A: Our approach effectively reduces unrealistic distortions, such as issues in the dynamic movements of fingers in the jumping jacks scene and structural artifacts in moving parts like the leg in the T-Rex scene, the knife in the lemon scene, and the slicer in the banana scene. These points are discussed in lines 415-417 and 463-466 of the main text. It is worth noting that our improvements primarily enhance image areas involving motion, which can skew the results based on the extent of movement presented in an image within each scene. To strengthen these claims, the latest revision now includes additional qualitative evidence in the supplementary material. This material features novel-view video reconstruction results that compare our model with baseline approaches, providing a clearer illustration of the advantages highlighted in the main text.

W7: There is a lack of an illustrative figure to show the main architecture of the proposed method, so the reader can only know how the idea is working till the end of the paper.

A: Thank you for this suggestion. We added such a visualization in the implementation details in the appendix section, included in the latest revision. We note that our framework contribution is not in proposing an architecture, in fact applicable to several types of model functions.

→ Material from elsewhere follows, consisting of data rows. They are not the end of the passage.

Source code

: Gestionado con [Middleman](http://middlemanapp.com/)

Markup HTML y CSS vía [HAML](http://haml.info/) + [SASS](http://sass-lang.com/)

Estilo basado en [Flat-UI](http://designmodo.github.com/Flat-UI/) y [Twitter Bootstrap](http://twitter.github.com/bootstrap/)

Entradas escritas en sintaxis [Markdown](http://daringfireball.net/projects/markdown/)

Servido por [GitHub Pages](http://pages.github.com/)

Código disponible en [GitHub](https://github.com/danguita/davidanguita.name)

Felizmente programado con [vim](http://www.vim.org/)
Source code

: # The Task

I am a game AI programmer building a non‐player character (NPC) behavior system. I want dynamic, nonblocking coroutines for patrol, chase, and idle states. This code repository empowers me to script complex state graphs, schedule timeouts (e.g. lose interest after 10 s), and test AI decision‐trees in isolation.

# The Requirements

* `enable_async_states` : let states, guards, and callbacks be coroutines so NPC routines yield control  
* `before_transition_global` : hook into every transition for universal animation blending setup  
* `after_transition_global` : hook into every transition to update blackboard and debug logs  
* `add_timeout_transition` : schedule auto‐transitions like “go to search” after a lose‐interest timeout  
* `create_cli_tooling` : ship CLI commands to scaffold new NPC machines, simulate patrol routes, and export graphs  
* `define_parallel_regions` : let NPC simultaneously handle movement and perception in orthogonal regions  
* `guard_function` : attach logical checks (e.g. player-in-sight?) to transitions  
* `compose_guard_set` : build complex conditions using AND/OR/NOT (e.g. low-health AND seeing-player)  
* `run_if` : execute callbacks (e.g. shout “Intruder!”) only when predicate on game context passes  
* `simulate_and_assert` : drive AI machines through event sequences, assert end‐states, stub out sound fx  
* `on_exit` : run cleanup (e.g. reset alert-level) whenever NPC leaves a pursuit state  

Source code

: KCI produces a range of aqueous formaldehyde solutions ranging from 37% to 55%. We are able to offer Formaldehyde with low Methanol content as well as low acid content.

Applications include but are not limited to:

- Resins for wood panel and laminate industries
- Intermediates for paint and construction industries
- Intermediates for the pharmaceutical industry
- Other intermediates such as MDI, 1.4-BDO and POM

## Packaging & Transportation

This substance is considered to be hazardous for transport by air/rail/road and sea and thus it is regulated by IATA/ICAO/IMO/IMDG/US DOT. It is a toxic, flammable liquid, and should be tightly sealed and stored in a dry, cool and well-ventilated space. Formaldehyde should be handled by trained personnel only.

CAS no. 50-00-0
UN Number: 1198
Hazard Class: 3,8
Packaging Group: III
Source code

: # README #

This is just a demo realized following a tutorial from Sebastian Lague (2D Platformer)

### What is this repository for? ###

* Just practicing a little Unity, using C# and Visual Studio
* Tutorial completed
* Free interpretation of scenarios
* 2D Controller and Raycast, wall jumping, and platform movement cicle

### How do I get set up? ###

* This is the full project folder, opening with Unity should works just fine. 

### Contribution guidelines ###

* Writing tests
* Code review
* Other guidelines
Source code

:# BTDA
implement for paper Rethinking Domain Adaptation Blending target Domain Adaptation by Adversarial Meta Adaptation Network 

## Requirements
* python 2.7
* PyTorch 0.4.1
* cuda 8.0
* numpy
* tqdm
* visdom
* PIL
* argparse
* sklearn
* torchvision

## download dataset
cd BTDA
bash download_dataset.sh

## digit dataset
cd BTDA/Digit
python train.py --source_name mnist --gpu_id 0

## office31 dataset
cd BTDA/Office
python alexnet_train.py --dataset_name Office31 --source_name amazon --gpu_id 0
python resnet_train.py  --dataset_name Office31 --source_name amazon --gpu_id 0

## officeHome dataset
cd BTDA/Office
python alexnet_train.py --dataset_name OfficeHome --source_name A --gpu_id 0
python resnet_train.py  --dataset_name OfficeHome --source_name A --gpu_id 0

W8: There are too many equations or derivations in the main text. Although they are clear and I appreciate the details, too many derivations in the main text make the paper lose its main focus.

A: We revised the method section to make it as concise as possible, which led to some simplifications in the mathematical descriptions of the derivations. However, we could not completely eliminate any of them. We would be happy to consider more specific examples if available.

W9: There are inconsistent baseline names in text and tables, for example, 3D Geometry-aware Deformable Gaussians is called DAG in main text but GA3D in the table.

A: Thank you for taking time to spot this. We fixed these inconsistencies, incorporated into the latest revision.

2024-11-20

Q1: Why the baseline numbers in the table not the same as the published version? According to the published version of D3G and GA3D papers, the performance of this paper is actually on the same level.

A: For D3G, we utilized the official public code and re-ran the evaluation. It’s important to note that when applying the ReMatching loss, we followed the exact same training protocol as D3G (see line 378), with the only difference being the inclusion of the ReMatching loss. For GA3D, we obtained the source code from the authors and re-ran the evaluation to account for two key differences from the original GA3D evaluation protocol: i) background pixel colors, and ii) image resolution (see lines 432-433). We assure the reviewers that we will make our code publicly available to allow further validation of this evaluation.

Q2: The lego scene is known that data discrepancy exists in the scenarios presented in the training and test sets. This can be substantiated by examining the flip angles of the Lego shovels. So some works, like D3G, try to evaluate the model on the validation split because evaluating on the test split is meaningless. Which split is evaluated here?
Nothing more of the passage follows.